Buenos Aires smells almost completely of grilled meat. This is no exaggeration, the odour of grilled cow hits you almost as soon as you get off the motorway. Steak is where it's at in BA and in most of Argentina in general. Huge bits of meat are grilled over coal until they're blackened and crispy on the outside, the generous portion of fat they're generally cut with broken down and soft, but with the meat still rare or jugoso as the locals would say. As you can imagine, there are a thousand different places to eat good steak in Buenos Aires, sadly I have been to nowhere near all, or half or one hundredth but I did go to a few. So on that basis I'd like to share with you, which was my favourite and also the information that a steady diet of red meat two meals a day for two or three weeks will make you fat, sweaty and very tired. Mmmm happy days!
I went to La Cabrera del Norte twice. The first time I went on the recommendation of Lonely Planet, which was otherwise absolutely rubbish for South America. I loved it. The second time I went was because my dad had come to Argentina for a couple of weeks holiday and after a few days we had totally failed to find a good steak. This was very disappointing especially as we had been to what was meant to be one of the city's best: La Brigada in San Telmo. The meat was fine, but pretty bland and in Argentina that's unforgivable.
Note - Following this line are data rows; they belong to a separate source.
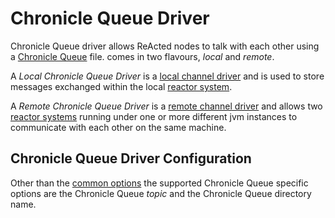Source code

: # Chronicle Queue Driver

Chronicle Queue driver allows ReActed nodes to talk with each other using a [Chronicle Queue](https://github.com/OpenHFT/Chronicle-Queue) file.
comes in two flavours, *local* and *remote*.

A *Local Chronicle Queue Driver* is a [local channel driver](../README.md#Local-Channels) and is used to store messages
exchanged within the local [reactor system](../../reactor_system.md).

A *Remote Chronicle Queue Driver* is a [remote channel driver](../README.md#Remote-Channels) and allows two [reactor systems](../../reactor_system.md)
running under one or more different jvm instances to communicate with each other on the same machine.

## Chronicle Queue Driver Configuration

Other than the [common options](../README.md#Channel-driver-configuration) the supported Chronicle Queue specific options are
the Chronicle Queue *topic* and the Chronicle Queue directory name.




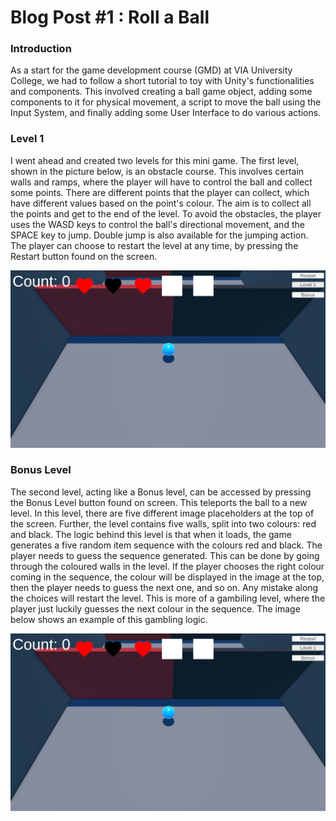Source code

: # Blog Post #1 : Roll a Ball

### Introduction

As a start for the game development course (GMD) at VIA University College, we had to follow a short tutorial to toy with Unity's functionalities and components. This involved creating a ball game object, adding some components to it for physical movement, a script to move the ball using the Input System, and finally adding some User Interface to do various actions.

### Level 1

I went ahead and created two levels for this mini game. The first level, shown in the picture below, is an obstacle course. This involves certain walls and ramps, where the player will have to control the ball and collect some points. There are different points that the player can collect, which have different values based on the point's colour. The aim is to collect all the points and get to the end of the level. To avoid the obstacles, the player uses the WASD keys to control the ball's directional movement, and the SPACE key to jump. Double jump is also available for the jumping action. The player can choose to restart the level at any time, by pressing the Restart button found on the screen.

![BonusLevel](../Blogs/pictures/Roll-a-Ball-Bonus-Level.png)

### Bonus Level

The second level, acting like a Bonus level, can be accessed by pressing the Bonus Level button found on screen. This teleports the ball to a new level. In this level, there are five different image placeholders at the top of the screen. Further, the level contains five walls, split into two colours: red and black. The logic behind this level is that when it loads, the game generates a five random item sequence with the colours red and black. The player needs to guess the sequence generated. This can be done by going through the coloured walls in the level. If the player chooses the right colour coming in the sequence, the colour will be displayed in the image at the top, then the player needs to guess the next one, and so on. Any mistake along the choices will restart the level. This is more of a gambiling level, where the player just luckily guesses the next colour in the sequence. The image below shows an example of this gambling logic.

![BonusLevel](../Blogs/pictures/Roll-a-Ball-Bonus-Level.png)
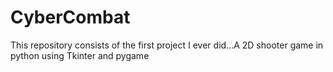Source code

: # CyberCombat
This repository consists of the first project I ever did...A 2D shooter game in python using Tkinter and pygame
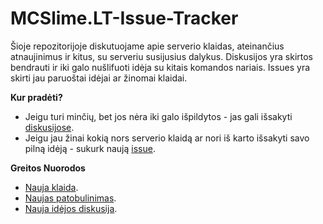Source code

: # MCSlime.LT-Issue-Tracker

Šioje repozitorijoje diskutuojame apie serverio klaidas, ateinančius atnaujinimus ir kitus, su serveriu susijusius dalykus.
Diskusijos yra skirtos bendrauti ir iki galo nušlifuoti idėja su kitais komandos nariais.
Issues yra skirti jau paruoštai idėjai ar žinomai klaidai. 

**Kur pradėti?**  
- Jeigu turi minčių, bet jos nėra iki galo išpildytos - jas gali išsakyti [diskusijose](https://github.com/M0diis/MCSlime.LT-Issue-Tracker/discussions/1).
- Jeigu jau žinai kokią nors serverio klaidą ar nori iš karto išsakyti savo pilną idėją - sukurk naują [issue](https://github.com/M0diis/MCSlime.LT-Issue-Tracker/issues/new/choose).

**Greitos Nuorodos**  
- [Nauja klaida](https://github.com/M0diis/MCSlime.LT-Issue-Tracker/issues/new?assignees=&labels=bug&template=bug_report.md&title=).  
- [Naujas patobulinimas](https://github.com/M0diis/MCSlime.LT-Issue-Tracker/issues/new?assignees=&labels=enhancement&template=feature_request.md&title=).  
- [Nauja idėjos diskusija](https://github.com/M0diis/MCSlime.LT-Issue-Tracker/discussions/new?category=id%C4%97jos).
The size was also pretty paltry given the huge bricks of meat I had been given. We were going to try and rectify this by going to Cabaña Las Lilas, but were worried about going to another tourist-filled venue trading on its reputation. So I suggested La Cabrera, named after the street it sits on in the Palermo district.
When we got there we had to wait. My dad doesn't like waits when he's hungry and neither do I, but I insisted that we persevere. We got a table about a half hour later. Further diplomacy was needed when I insisted we share a steak instead of getting two. This again led to some protest, which quickly ended when the thing was finally brought. We opted for rib-eye steak, probably near a kilo of it. This meat is a bit different from what you'd be used to in Britain and especially America. Its normally 100% grass fed, no corn like the North Americans use, and its not dry hung - giving it a more muscular, cleaner taste. Its not better, or worse - but it is different. Here its not only different, but absolutely amazing. The outside is charred and delicious, with crispy caramalised fat, which gently melts when you cut it. The taste of the parilla (or barbecue) is all over it without leaving aggressive griddle lines that taste burnt. And its huge. And you get twenty different accompaniments with it. Like I said: 'Happy days!' The accompaniments ranged from apple sauce, to roast garlic in a sweet sauce, mashed butter beans, stewed pumpkins - the list goes on. Some were better than others, but almost all were tasty and went well with the meat. They also give a lot or variation, which is great when you are eating such a vast quantity of delicious, but simply cooked, meat.
If you are ever in Buenos Aires I can't recommend La Cabrera enough. The atmosphere is buzzy, the service good, the cooking fantastic, the decor traditional and cosy, but still modern enough in a bare brick, big table kind of way to not be at all kitsch. Though you get tourists in there that's not the crowd its catering for, with a mix of people from the neighbourhood and business people making up their main clientele. It's one of the best places I've ever been to eat meat and for me, along with seeing Boca Juniors, its something not to be missed if you're ever in Buenos Aires.